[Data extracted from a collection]
Segment Open

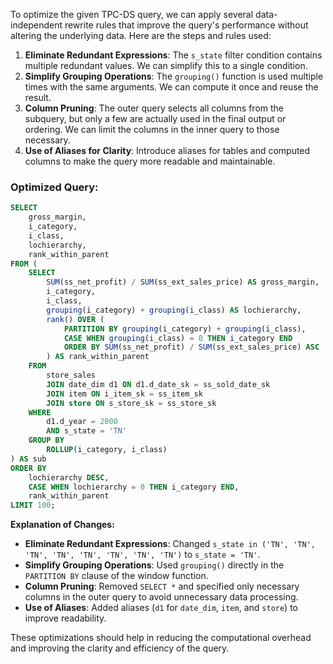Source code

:To optimize the given TPC-DS query, we can apply several data-independent rewrite rules that improve the query's performance without altering the underlying data. Here are the steps and rules used:

1. **Eliminate Redundant Expressions**: The `s_state` filter condition contains multiple redundant values. We can simplify this to a single condition.
2. **Simplify Grouping Operations**: The `grouping()` function is used multiple times with the same arguments. We can compute it once and reuse the result.
3. **Column Pruning**: The outer query selects all columns from the subquery, but only a few are actually used in the final output or ordering. We can limit the columns in the inner query to those necessary.
4. **Use of Aliases for Clarity**: Introduce aliases for tables and computed columns to make the query more readable and maintainable.

### Optimized Query:
```sql
SELECT 
    gross_margin,
    i_category,
    i_class,
    lochierarchy,
    rank_within_parent
FROM (
    SELECT 
        SUM(ss_net_profit) / SUM(ss_ext_sales_price) AS gross_margin,
        i_category,
        i_class,
        grouping(i_category) + grouping(i_class) AS lochierarchy,
        rank() OVER (
            PARTITION BY grouping(i_category) + grouping(i_class), 
            CASE WHEN grouping(i_class) = 0 THEN i_category END 
            ORDER BY SUM(ss_net_profit) / SUM(ss_ext_sales_price) ASC
        ) AS rank_within_parent
    FROM 
        store_sales
        JOIN date_dim d1 ON d1.d_date_sk = ss_sold_date_sk
        JOIN item ON i_item_sk = ss_item_sk
        JOIN store ON s_store_sk = ss_store_sk
    WHERE 
        d1.d_year = 2000 
        AND s_state = 'TN'
    GROUP BY 
        ROLLUP(i_category, i_class)
) AS sub
ORDER BY 
    lochierarchy DESC,
    CASE WHEN lochierarchy = 0 THEN i_category END,
    rank_within_parent
LIMIT 100;
```

**Explanation of Changes:**
- **Eliminate Redundant Expressions**: Changed `s_state in ('TN', 'TN', 'TN', 'TN', 'TN', 'TN', 'TN', 'TN')` to `s_state = 'TN'`.
- **Simplify Grouping Operations**: Used `grouping()` directly in the `PARTITION BY` clause of the window function.
- **Column Pruning**: Removed `SELECT *` and specified only necessary columns in the outer query to avoid unnecessary data processing.
- **Use of Aliases**: Added aliases (`d1` for `date_dim`, `item`, and `store`) to improve readability.

These optimizations should help in reducing the computational overhead and improving the clarity and efficiency of the query.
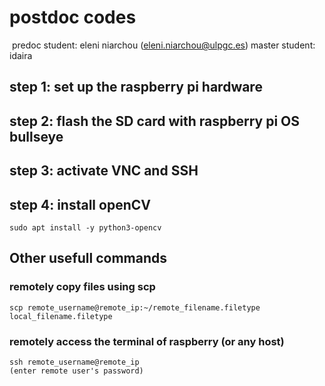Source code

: # postdoc codes
​
predoc student: eleni niarchou (eleni.niarchou@ulpgc.es)
master student: idaira

## step 1: set up the raspberry pi hardware

## step 2: flash the SD card with raspberry pi OS bullseye

## step 3: activate VNC and SSH

## step 4: install openCV

```
sudo apt install -y python3-opencv
```

## Other usefull commands
### remotely copy files using scp

```
scp remote_username@remote_ip:~/remote_filename.filetype local_filename.filetype
```

### remotely access the terminal of raspberry (or any host)

```
ssh remote_username@remote_ip
(enter remote user's password)
```
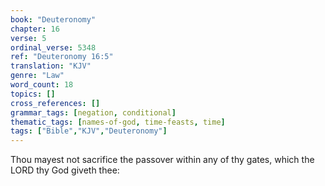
 ```yaml
---
book: "Deuteronomy"
chapter: 16
verse: 5
ordinal_verse: 5348
ref: "Deuteronomy 16:5"
translation: "KJV"
genre: "Law"
word_count: 18
topics: []
cross_references: []
grammar_tags: [negation, conditional]
thematic_tags: [names-of-god, time-feasts, time]
tags: ["Bible","KJV","Deuteronomy"]
---
```

Thou mayest not sacrifice the passover within any of thy gates, which the LORD thy God giveth thee:
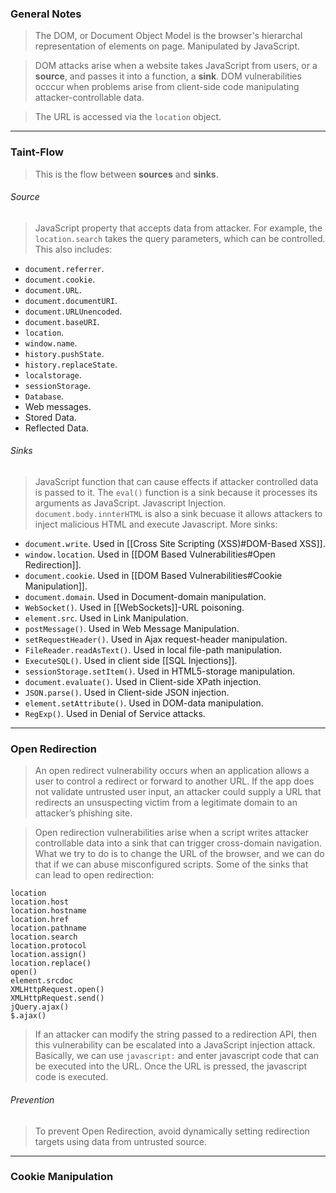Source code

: 
### General Notes

> The DOM, or Document Object Model is the browser's hierarchal representation of elements on page.
> Manipulated by JavaScript.

> DOM attacks arise when a website takes JavaScript from users, or a **source**, and passes it into a function, a **sink**.
> DOM vulnerabilities occcur when problems arise from client-side code manipulating attacker-controllable data.

> The URL is accessed via the `location` object.

---

### Taint-Flow 

> This is the flow between **sources** and **sinks**.
###### Source

> JavaScript property that accepts data from attacker.
> For example, the `location.search` takes the query parameters, which can be controlled.
> This also includes: 
* `document.referrer`.
* `document.cookie`.
* `document.URL`.
* `document.documentURI`.
* `document.URLUnencoded`.
* `document.baseURI`.
* `location`.
* `window.name`.
* `history.pushState`.
* `history.replaceState`.
* `localstorage`.
* `sessionStorage`.
* `Database`.
* Web messages.
* Stored Data.
* Reflected Data.
###### Sinks

> JavaScript function that can cause effects if attacker controlled data is passed to it.
> The `eval()` function is a sink because it processes its arguments as JavaScript. Javascript Injection.
> `document.body.innterHTML` is also a sink becuase it allows attackers to inject malicious HTML and execute Javascript.
> More sinks:
* `document.write`. Used in [[Cross Site Scripting (XSS)#DOM-Based XSS]].
* `window.location`. Used in [[DOM Based Vulnerabilities#Open Redirection]].
* `document.cookie`. Used in [[DOM Based Vulnerabilities#Cookie Manipulation]].
* `document.domain`. Used in Document-domain manipulation.
* `WebSocket()`. Used in [[WebSockets]]-URL poisoning.
* `element.src`. Used in Link Manipulation.
* `postMessage()`. Used in Web Message Manipulation.
* `setRequestHeader()`. Used in Ajax request-header manipulation.
* `FileReader.readAsText()`. Used in local file-path manipulation.
* `ExecuteSQL()`. Used in client side [[SQL Injections]].
* `sessionStorage.setItem()`. Used in HTML5-storage manipulation.
* `document.evaluate()`. Used in Client-side XPath injection.
* `JSON.parse()`. Used in Client-side JSON injection.
* `element.setAttribute()`. Used in DOM-data manipulation.
* `RegExp()`. Used in Denial of Service attacks.

---

### Open Redirection

> An open redirect vulnerability occurs when an application allows a user to control a redirect or forward to another URL. If the app does not validate untrusted user input, an attacker could supply a URL that redirects an unsuspecting victim from a legitimate domain to an attacker’s phishing site.

> Open redirection vulnerabilities arise when a script writes attacker controllable data into a sink that can trigger cross-domain navigation.
> What we try to do is to change the URL of the browser, and we can do that if we can abuse misconfigured scripts.
> Some of the sinks that can lead to open redirection:

```
location 
location.host 
location.hostname 
location.href 
location.pathname 
location.search 
location.protocol 
location.assign() 
location.replace() 
open() 
element.srcdoc 
XMLHttpRequest.open() 
XMLHttpRequest.send() 
jQuery.ajax() 
$.ajax()
```

> If an attacker can modify the string passed to a redirection API, then this vulnerability can be escalated into a JavaScript injection attack.
> Basically, we can use `javascript:` and enter javascript code that can be executed into the URL.
> Once the URL is pressed, the javascript code is executed.

###### Prevention

> To prevent Open Redirection, avoid dynamically setting redirection targets using data from untrusted source.

---

### Cookie Manipulation

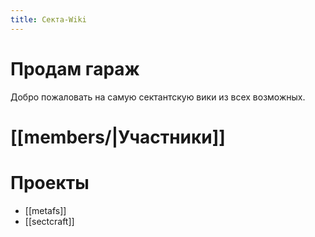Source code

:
```yaml
---
title: Секта-Wiki
---
```

# Продам гараж


Добро пожаловать на самую сектантскую вики из всех возможных.

# [[members/|Участники]]
# Проекты

- [[metafs]]
- [[sectcraft]]
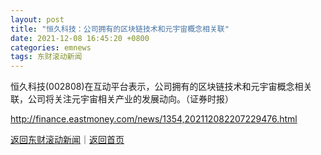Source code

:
 ```yaml
---
layout: post
title: "恒久科技：公司拥有的区块链技术和元宇宙概念相关联"
date: 2021-12-08 16:45:20 +0800
categories: emnews
tags: 东财滚动新闻
---
```


恒久科技(002808)在互动平台表示，公司拥有的区块链技术和元宇宙概念相关联，公司将关注元宇宙相关产业的发展动向。（证券时报）

<http://finance.eastmoney.com/news/1354,202112082207229476.html>

[返回东财滚动新闻](//finews.withounder.com/emnews/)｜[返回首页](//finews.withounder.com/)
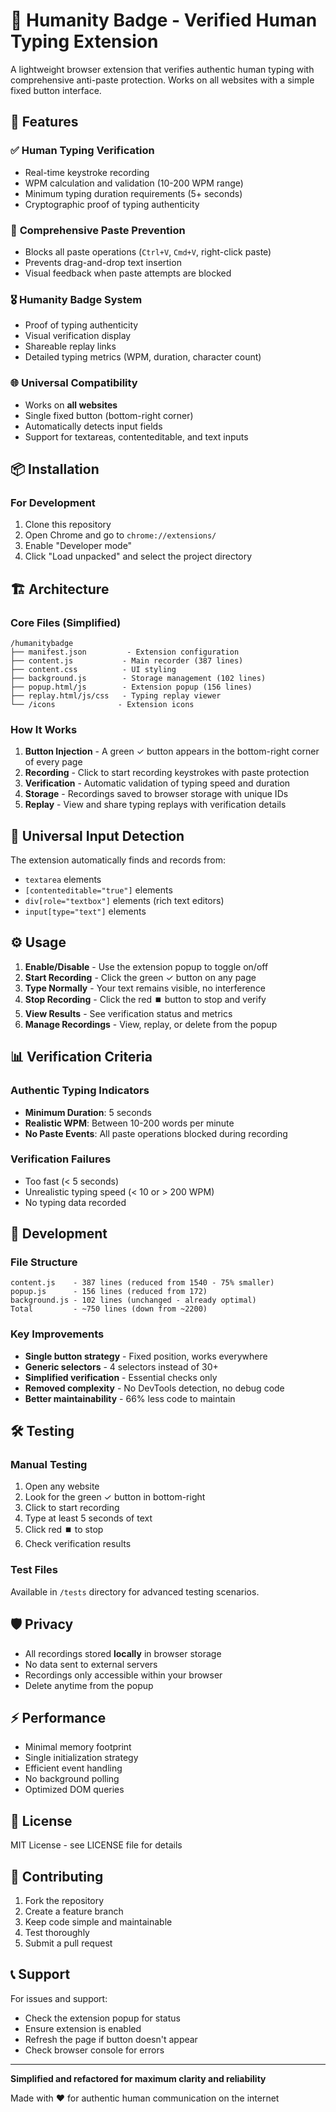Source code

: # 🎯 Humanity Badge - Verified Human Typing Extension

A lightweight browser extension that verifies authentic human typing with comprehensive anti-paste protection. Works on all websites with a simple fixed button interface.

## 🚀 Features

### ✅ **Human Typing Verification**
- Real-time keystroke recording
- WPM calculation and validation (10-200 WPM range)
- Minimum typing duration requirements (5+ seconds)
- Cryptographic proof of typing authenticity

### 🚫 **Comprehensive Paste Prevention**
- Blocks all paste operations (`Ctrl+V`, `Cmd+V`, right-click paste)
- Prevents drag-and-drop text insertion
- Visual feedback when paste attempts are blocked

### 🎖️ **Humanity Badge System**
- Proof of typing authenticity
- Visual verification display
- Shareable replay links
- Detailed typing metrics (WPM, duration, character count)

### 🌐 **Universal Compatibility**
- Works on **all websites**
- Single fixed button (bottom-right corner)
- Automatically detects input fields
- Support for textareas, contenteditable, and text inputs

## 📦 Installation

### For Development
1. Clone this repository
2. Open Chrome and go to `chrome://extensions/`
3. Enable "Developer mode"
4. Click "Load unpacked" and select the project directory

## 🏗️ Architecture

### Core Files (Simplified)
```
/humanitybadge
├── manifest.json         - Extension configuration
├── content.js           - Main recorder (387 lines)
├── content.css          - UI styling
├── background.js        - Storage management (102 lines)
├── popup.html/js        - Extension popup (156 lines)
├── replay.html/js/css   - Typing replay viewer
└── /icons              - Extension icons
```

### How It Works

1. **Button Injection** - A green ✓ button appears in the bottom-right corner of every page
2. **Recording** - Click to start recording keystrokes with paste protection
3. **Verification** - Automatic validation of typing speed and duration
4. **Storage** - Recordings saved to browser storage with unique IDs
5. **Replay** - View and share typing replays with verification details

## 🎯 Universal Input Detection

The extension automatically finds and records from:
- `textarea` elements
- `[contenteditable="true"]` elements
- `div[role="textbox"]` elements (rich text editors)
- `input[type="text"]` elements

## ⚙️ Usage

1. **Enable/Disable** - Use the extension popup to toggle on/off
2. **Start Recording** - Click the green ✓ button on any page
3. **Type Normally** - Your text remains visible, no interference
4. **Stop Recording** - Click the red ⏹️ button to stop and verify
5. **View Results** - See verification status and metrics
6. **Manage Recordings** - View, replay, or delete from the popup

## 📊 Verification Criteria

### Authentic Typing Indicators
- **Minimum Duration**: 5 seconds
- **Realistic WPM**: Between 10-200 words per minute
- **No Paste Events**: All paste operations blocked during recording

### Verification Failures
- Too fast (< 5 seconds)
- Unrealistic typing speed (< 10 or > 200 WPM)
- No typing data recorded

## 🔧 Development

### File Structure
```
content.js    - 387 lines (reduced from 1540 - 75% smaller)
popup.js      - 156 lines (reduced from 172)
background.js - 102 lines (unchanged - already optimal)
Total         - ~750 lines (down from ~2200)
```

### Key Improvements
- **Single button strategy** - Fixed position, works everywhere
- **Generic selectors** - 4 selectors instead of 30+
- **Simplified verification** - Essential checks only
- **Removed complexity** - No DevTools detection, no debug code
- **Better maintainability** - 66% less code to maintain

## 🛠️ Testing

### Manual Testing
1. Open any website
2. Look for the green ✓ button in bottom-right
3. Click to start recording
4. Type at least 5 seconds of text
5. Click red ⏹️ to stop
6. Check verification results

### Test Files
Available in `/tests` directory for advanced testing scenarios.

## 🛡️ Privacy

- All recordings stored **locally** in browser storage
- No data sent to external servers
- Recordings only accessible within your browser
- Delete anytime from the popup

## ⚡ Performance

- Minimal memory footprint
- Single initialization strategy
- Efficient event handling
- No background polling
- Optimized DOM queries

## 📄 License

MIT License - see LICENSE file for details

## 🤝 Contributing

1. Fork the repository
2. Create a feature branch
3. Keep code simple and maintainable
4. Test thoroughly
5. Submit a pull request

## 📞 Support

For issues and support:
- Check the extension popup for status
- Ensure extension is enabled
- Refresh the page if button doesn't appear
- Check browser console for errors

---

**Simplified and refactored for maximum clarity and reliability**

Made with ❤️ for authentic human communication on the internet
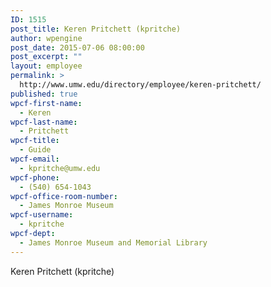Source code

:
 ```yaml
---
ID: 1515
post_title: Keren Pritchett (kpritche)
author: wpengine
post_date: 2015-07-06 08:00:00
post_excerpt: ""
layout: employee
permalink: >
  http://www.umw.edu/directory/employee/keren-pritchett/
published: true
wpcf-first-name:
  - Keren
wpcf-last-name:
  - Pritchett
wpcf-title:
  - Guide
wpcf-email:
  - kpritche@umw.edu
wpcf-phone:
  - (540) 654-1043
wpcf-office-room-number:
  - James Monroe Museum
wpcf-username:
  - kpritche
wpcf-dept:
  - James Monroe Museum and Memorial Library
---
```

Keren Pritchett (kpritche)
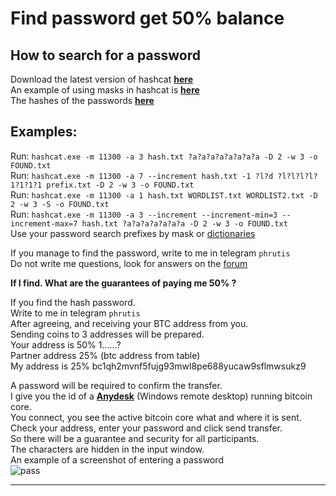 # Find password get 50% balance

## How to search for a password
Download the latest version of hashcat [**here**](https://github.com/hashcat/hashcat/releases)</br>
An example of using masks in hashcat is [**here**](https://cheatsheet.haax.fr/passcracking-hashfiles/hashcat_cheatsheet/)</br>
The hashes of the passwords [**here**](https://github.com/phrutis/LostWallets/blob/main/README.md#walletdat-heshes-table)</br>

## Examples:</br>
Run: ```hashcat.exe -m 11300 -a 3 hash.txt ?a?a?a?a?a?a?a?a -D 2 -w 3 -o FOUND.txt```</br>
Run: ```hashcat.exe -m 11300 -a 7 --increment hash.txt -1 ?l?d ?l?l?l?l?1?1?1?1 prefix.txt -D 2 -w 3 -o FOUND.txt```</br>
Run: ```hashcat.exe -m 11300 -a 1 hash.txt WORDLIST.txt WORDLIST2.txt -D 2 -w 3 -S -o FOUND.txt```</br>
Run: ```hashcat.exe -m 11300 -a 3 --increment --increment-min=3 --increment-max=7 hash.txt ?a?a?a?a?a?a?a -D 2 -w 3 -o FOUND.txt```</br>
Use your password search prefixes by mask or [dictionaries](https://www.weakpass.com/wordlist)</br>

If you manage to find the password, write to me in telegram ```phrutis```</br>
Do not write me questions, look for answers on the [forum](https://hashcat.net/forum/)</br>


**If I find. What are the guarantees of paying me 50% ?**</br>

If you find the hash password.</br>
Write to me in telegram ```phrutis```</br>
After agreeing, and receiving your BTC address from you.</br>
Sending coins to 3 addresses will be prepared.</br>
Your address is 50% 1......?</br>
Partner address 25% (btc address from table)</br>
My address is 25% bc1qh2mvnf5fujg93mwl8pe688yucaw9sflmwsukz9</br>

A password will be required to confirm the transfer.</br>
I give you the id of a [**Anydesk**](https://anydesk.com) (Windows remote desktop) running bitcoin core.</br>
You connect, you see the active bitcoin core what and where it is sent. </br>
Check your address, enter your password and click send transfer.</br>
So there will be a guarantee and security for all participants.</br>
The characters are hidden in the input window.</br>
An example of a screenshot of entering a password</br>
![pass](https://user-images.githubusercontent.com/82582647/171959020-8192f5ad-6d3c-4295-af77-8fe348769853.png)
<hr>
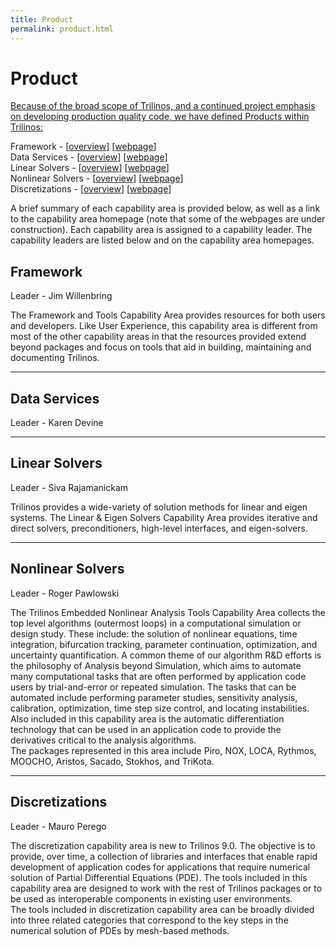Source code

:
 ```yaml
---
title: Product
permalink: product.html
---
```


# Product

<span style="text-decoration: underline;">Because of the broad scope of Trilinos, and a continued project emphasis on developing production quality code, we have defined Products within Trilinos:</span>
  
Framework - [[overview](#framework)] [[webpage](framework.md)]  
Data Services - [[overview](#data-services)] [[webpage](data_service.html)]  
Linear Solvers - [[overview](#linear-solvers)] [[webpage](linear_solver.html)]      
Nonlinear Solvers - [[overview](#nonlinear-solvers)] [[webpage](nonlinear_solver.html)]    
Discretizations - [[overview](#discretizations)] [[webpage](discretizations.html)]    

A brief summary of each capability area is provided below, as well as a link to the capability area homepage (note that some of the webpages are under construction). Each capability area is assigned to a capability leader. The capability leaders are listed below and on the capability area homepages.

## Framework

Leader - Jim Willenbring

The Framework and Tools Capability Area provides resources for both users and developers. Like User Experience, this capability area is different from most of the other capability areas in that the resources provided extend beyond packages and focus on tools that aid in building, maintaining and documenting Trilinos.<a name="SoftwareEngineering"></a>

* * *

## Data Services

Leader - Karen Devine

* * *

## Linear Solvers

Leader - Siva Rajamanickam

Trilinos provides a wide-variety of solution methods for linear and eigen systems. The Linear & Eigen Solvers Capability Area provides iterative and direct solvers, preconditioners, high-level interfaces, and eigen-solvers.<a name="NonlinearSolvers"></a>

* * *

## Nonlinear Solvers

Leader - Roger Pawlowski

The Trilinos Embedded Nonlinear Analysis Tools Capability Area collects the top level algorithms (outermost loops) in a computational simulation or design study. These include: the solution of nonlinear equations, time integration, bifurcation tracking, parameter continuation, optimization, and uncertainty quantification. A common theme of our algorithm R&D efforts is the philosophy of Analysis beyond Simulation, which aims to automate many computational tasks that are often performed by application code users by trial-and-error or repeated simulation. The tasks that can be automated include performing parameter studies, sensitivity analysis, calibration, optimization, time step size control, and locating instabilities. Also included in this capability area is the automatic differentiation technology that can be used in an application code to provide the derivatives critical to the analysis algorithms.  
The packages represented in this area include Piro, NOX, LOCA, Rythmos, MOOCHO, Aristos, Sacado, Stokhos, and TriKota.

* * * 

## Discretizations

Leader - Mauro Perego

The discretization capability area is new to Trilinos 9.0\. The objective is to provide, over time, a collection of libraries and interfaces that enable rapid development of application codes for applications that require numerical solution of Partial Differential Equations (PDE). The tools included in this capability area are designed to work with the rest of Trilinos packages or to be used as interoperable components in existing user environments.  
The tools included in discretization capability area can be broadly divided into three related categories that correspond to the key steps in the numerical solution of PDEs by mesh-based methods.<a name="ScalableLinearAlgebra"></a>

Segment Closed

◆ **ABOUT THIS EXERCISE**:
Above are some records; copy exactly the lines from the one with "### Verification Failures" through the one with "1. Open any website", both included, and no others.

◆ **SOLUTION TO THE PROBLEM**:
### Verification Failures
- Too fast (< 5 seconds)
- Unrealistic typing speed (< 10 or > 200 WPM)
- No typing data recorded

## 🔧 Development

### File Structure
```
content.js    - 387 lines (reduced from 1540 - 75% smaller)
popup.js      - 156 lines (reduced from 172)
background.js - 102 lines (unchanged - already optimal)
Total         - ~750 lines (down from ~2200)
```

### Key Improvements
- **Single button strategy** - Fixed position, works everywhere
- **Generic selectors** - 4 selectors instead of 30+
- **Simplified verification** - Essential checks only
- **Removed complexity** - No DevTools detection, no debug code
- **Better maintainability** - 66% less code to maintain

## 🛠️ Testing

### Manual Testing
1. Open any website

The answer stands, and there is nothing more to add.